Here, here--calling all women over 40 typically who know about HOT FLASHES! If you've had one, there no mistaking it. You would absolutely know. It's like someone shoved a hot iron up yo butt "Flame-On". As I sit here, I feel like I will implode. It's not a good thang!!!! You may be the nicest person in the world, but when IT strikes, you feel that bead of sweat pop-out on your upper lip and around your neckline in the dead of winter (and everyone else is freezing) it's like having Tourette's syndrome, words you have never used will fly out of your mouth, no matter where you are. The flash is then followed by flush,leaving you reddenned, perspiring and with a sudden urge to hurt someone close to you really bad.
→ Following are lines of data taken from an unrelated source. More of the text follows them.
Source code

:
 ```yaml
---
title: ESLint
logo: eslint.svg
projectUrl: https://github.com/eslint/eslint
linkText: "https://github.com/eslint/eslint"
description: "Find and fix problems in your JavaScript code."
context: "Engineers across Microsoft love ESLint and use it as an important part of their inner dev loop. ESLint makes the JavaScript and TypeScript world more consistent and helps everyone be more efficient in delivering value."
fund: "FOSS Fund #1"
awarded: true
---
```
Ever heard that expression, "I'm out of Prozac and I have a gun"!!!
Hot!! how hot??450 degrees oven, hotter than a tater hot!!! Are you kiddin me?? If you've never experienced it, just keep on livin. What is the cause you might ask??----WHO CARES!!! I'd just like a cure. Our estrogen is gone, bye,bye no more eggs.There are more eggs in our refrigerators than in our bodies. Don't give us therapy, give us a cure, something!! anything!! to stop the sweat from going down the small of our back. It's so annoying.....OH, the other issue, joint and muscle pain (which sometimes goes along with menopause) therefore, sitting with fans blowing at category 5 hurricaine speed is not an option....so what's a gurl to do!! Until that cure comes along......BURN, BABY, BURN!!!!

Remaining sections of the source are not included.